Tuvo que pasar mucho tiempo más hasta que se lo volvió a encontrar. Más precisamente fueron dos viajes y 26 meses después.
Rosario es argentina, soltera, en la actualidad tiene 45 años y trabaja en un puesto directivo de una compañía con sede central en Europa. El dinero no es su problema, sabe ganarlo. Por eso suele veranear en los Estados Unidos y, cada vez que lo hace, pisa Miami y alquila el mismo departamento en esa colosal mole sobre el océano turquesa.
“Soy de costumbres metódicas y como me gusta el edificio prefiero no cambiar de lugar. Lo que funciona no debe cambiarse”, aclara con una sonrisa que brilla en la pantalla del celular por el que conversamos.

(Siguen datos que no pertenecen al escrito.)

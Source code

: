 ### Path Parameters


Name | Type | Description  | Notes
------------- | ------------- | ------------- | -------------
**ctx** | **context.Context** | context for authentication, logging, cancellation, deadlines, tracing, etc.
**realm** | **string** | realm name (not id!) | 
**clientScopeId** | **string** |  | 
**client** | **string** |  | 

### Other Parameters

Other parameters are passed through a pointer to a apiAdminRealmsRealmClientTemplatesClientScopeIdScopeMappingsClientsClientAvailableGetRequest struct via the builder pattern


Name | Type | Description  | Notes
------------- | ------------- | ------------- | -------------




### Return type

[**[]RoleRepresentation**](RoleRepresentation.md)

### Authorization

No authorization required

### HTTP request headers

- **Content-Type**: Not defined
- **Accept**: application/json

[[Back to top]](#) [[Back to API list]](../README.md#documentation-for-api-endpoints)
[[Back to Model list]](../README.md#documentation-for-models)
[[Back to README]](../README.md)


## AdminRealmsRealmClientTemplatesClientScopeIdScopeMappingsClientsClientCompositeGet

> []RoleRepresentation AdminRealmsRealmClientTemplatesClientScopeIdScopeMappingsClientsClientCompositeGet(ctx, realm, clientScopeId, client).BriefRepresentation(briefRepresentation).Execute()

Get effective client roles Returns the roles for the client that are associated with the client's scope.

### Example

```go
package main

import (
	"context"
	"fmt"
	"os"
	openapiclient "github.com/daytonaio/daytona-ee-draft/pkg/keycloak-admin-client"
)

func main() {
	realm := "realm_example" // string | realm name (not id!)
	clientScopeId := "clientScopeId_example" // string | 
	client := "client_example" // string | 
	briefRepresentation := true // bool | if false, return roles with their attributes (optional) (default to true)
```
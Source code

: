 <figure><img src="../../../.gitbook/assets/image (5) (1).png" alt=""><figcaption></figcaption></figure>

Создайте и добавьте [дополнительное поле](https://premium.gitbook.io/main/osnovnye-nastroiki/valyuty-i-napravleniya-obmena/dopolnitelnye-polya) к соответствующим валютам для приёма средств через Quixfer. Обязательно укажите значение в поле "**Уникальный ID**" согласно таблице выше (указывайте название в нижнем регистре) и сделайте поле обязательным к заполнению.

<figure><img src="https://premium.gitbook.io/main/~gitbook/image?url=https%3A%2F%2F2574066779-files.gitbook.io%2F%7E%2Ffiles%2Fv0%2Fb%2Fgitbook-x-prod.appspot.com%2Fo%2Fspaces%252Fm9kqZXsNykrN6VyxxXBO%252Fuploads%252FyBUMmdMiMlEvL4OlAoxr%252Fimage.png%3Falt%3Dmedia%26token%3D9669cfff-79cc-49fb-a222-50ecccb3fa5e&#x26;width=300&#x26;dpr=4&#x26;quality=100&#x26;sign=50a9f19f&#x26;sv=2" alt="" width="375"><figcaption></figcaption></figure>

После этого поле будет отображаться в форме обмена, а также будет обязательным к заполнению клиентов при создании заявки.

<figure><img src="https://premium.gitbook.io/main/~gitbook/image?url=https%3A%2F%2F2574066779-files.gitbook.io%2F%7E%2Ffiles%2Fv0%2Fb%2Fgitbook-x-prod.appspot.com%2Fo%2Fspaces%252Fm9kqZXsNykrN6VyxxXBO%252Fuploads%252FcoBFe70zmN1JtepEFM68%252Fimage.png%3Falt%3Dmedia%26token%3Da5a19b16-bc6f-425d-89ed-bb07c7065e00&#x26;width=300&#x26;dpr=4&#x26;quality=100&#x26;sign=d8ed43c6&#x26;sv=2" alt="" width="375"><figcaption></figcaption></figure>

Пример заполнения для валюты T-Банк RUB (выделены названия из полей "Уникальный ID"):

Un segundo encuentro menos fugaz
El primer encuentro en el ascensor con quién sería el amor de su vida ocurrió hace exactamente siete años, en 2017, cuando ella tenía 38. Fue recién en febrero de 2919 que volvió a toparse con el canoso cincuentón en el mismo ascensor lleno de espejos. Lo reconoció al toque. Él, en cambio, no la tenía para nada registrada.
Esta vez Rosario no lo iba a dejar pasar. Improvisó una charla tonta y le sacó tema: “No me acuerdo de qué le hablé, pero logré que levantara la vista de su celular y me sonriera. Ya era mucho. Yo no sabía si él alquilaba, si era dueño, si vivía ahí o si iba cada tanto. Aproveché que era argentino, lo había dado siempre por hecho, y le pregunté si conocía algún nuevo restaurante para ir a comer con mis amigas. Enseguida me aconsejó dos o tres y yo los apunté en el chat con las chicas. Desde ese momento comencé a rondar por todo el complejo, por la zona de las piletas y el solárium para ver si lo veía. No me animé a preguntar en la guardia porque eran unos latinos muy chismosos y capaz que le decían algo a él. Dos días después me lo crucé en el parking cuando los dos estábamos estacionando. Él iba solo, como siempre, yo con dos amigas que inmediatamente, ya las tenía aleccionadas, se esfumaron. Le agradecí la recomendación, me había gustado mucho el restaurante italiano y no recuerdo cómo, pero terminamos intercambiando teléfonos. Al día siguiente. me mandó un mensaje para invitarme a comer afuera”.
La vida por allá, la vida por acá
Fue en esa salida que Rosario se enteró de que Germán tenía 55 años, era separado, tenía dos hijos y viajaba con frecuencia por negocios a los Estados Unidos, sobre todo a Miami. Y, como ella, era un hombre de rutinas y siempre alquilaba en ese edificio. “Por eso lo veía solo. Me contó que tenía algunos amigos norteamericanos, en su mayoría gente relacionada con su trabajo”, afirma Rosario.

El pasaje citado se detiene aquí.